§ **Task to carry out**
The stretch wanted below opens at the line containing "based), 99.76% and" and closes at the line containing "respectively. Results were". Please return it exactly, with no other lines.
= Beginning of Section =
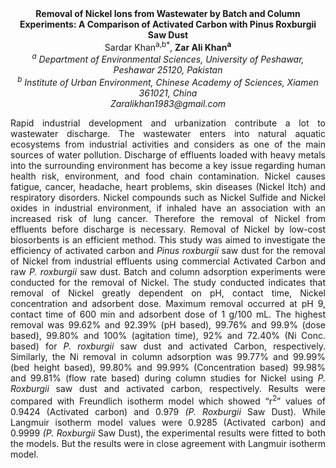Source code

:<center><strong>Removal of Nickel Ions from Wastewater by Batch and Column Experiments: A Comparison of Activated Carbon with Pinus Roxburgii Saw
Dust</strong>

<center>Sardar Khan<sup>a,b*</sup>, <strong>Zar Ali Khan<sup>a</sup></strong>

<center><i><sup>a</sup> Department of Environmental Sciences, University of Peshawar,
Peshawar 25120, Pakistan</i>

<center><i><sup>b</sup> Institute of Urban Environment, Chinese Academy of Sciences, Xiamen
361021, China</i>

<center><i>Zaralikhan1983@gmail.com</i>

<p style="text-align:justify">Rapid industrial development and urbanization contribute a lot to
wastewater discharge. The wastewater enters into natural aquatic
ecosystems from industrial activities and considers as one of the main
sources of water pollution. Discharge of effluents loaded with heavy
metals into the surrounding environment has become a key issue regarding
human health risk, environment, and food chain contamination. Nickel
causes fatigue, cancer, headache, heart problems, skin diseases (Nickel
Itch) and respiratory disorders. Nickel compounds such as Nickel Sulfide
and Nickel oxides in industrial environment, if inhaled have an
association with an increased risk of lung cancer. Therefore the removal
of Nickel from effluents before discharge is necessary. Removal of
Nickel by low-cost biosorbents is an efficient method. This study was
aimed to investigate the efficiency of activated carbon and <i>Pinus
roxburgii</i> saw dust for the removal of Nickel from industrial effluents
using commercial Activated Carbon and raw <i>P. roxburgii</i> saw dust. Batch
and column adsorption experiments were conducted for the removal of
Nickel. The study conducted indicates that removal of Nickel greatly
dependent on pH, contact time, Nickel concentration and adsorbent dose.
Maximum removal occurred at pH 9, contact time of 600 min and adsorbent
dose of 1 g/100 mL. The highest removal was 99.62% and 92.39% (pH
based), 99.76% and 99.9% (dose based), 99.80% and 100% (agitation time),
92% and 72.40% (Ni Conc. based) for <i>P. roxburgii</i> saw dust and
activated Carbon, respectively. Similarly, the Ni removal in column
adsorption was 99.77% and 99.99% (bed height based), 99.80% and 99.99%
(Concentration based) 99.98% and 99.81% (flow rate based) during column
studies for Nickel using <i>P. Roxburgii</i> saw dust and activated carbon,
respectively. Results were compared with Freundlich isotherm model which
showed “r<sup>2</sup>” values of 0.9424 (Activated carbon) and 0.979 <i>(P.
Roxburgii</i> Saw Dust). While Langmuir isotherm model values were 0.9285
(Activated carbon) and 0.9999 <i>(P. Roxburgii</i> Saw Dust), the
experimental results were fitted to both the models. But the results
were in close agreement with Langmuir isotherm model.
= End of Section =
§ **Written response**
based), 99.76% and 99.9% (dose based), 99.80% and 100% (agitation time),
92% and 72.40% (Ni Conc. based) for <i>P. roxburgii</i> saw dust and
activated Carbon, respectively. Similarly, the Ni removal in column
adsorption was 99.77% and 99.99% (bed height based), 99.80% and 99.99%
(Concentration based) 99.98% and 99.81% (flow rate based) during column
studies for Nickel using <i>P. Roxburgii</i> saw dust and activated carbon,
respectively. Results were compared with Freundlich isotherm model which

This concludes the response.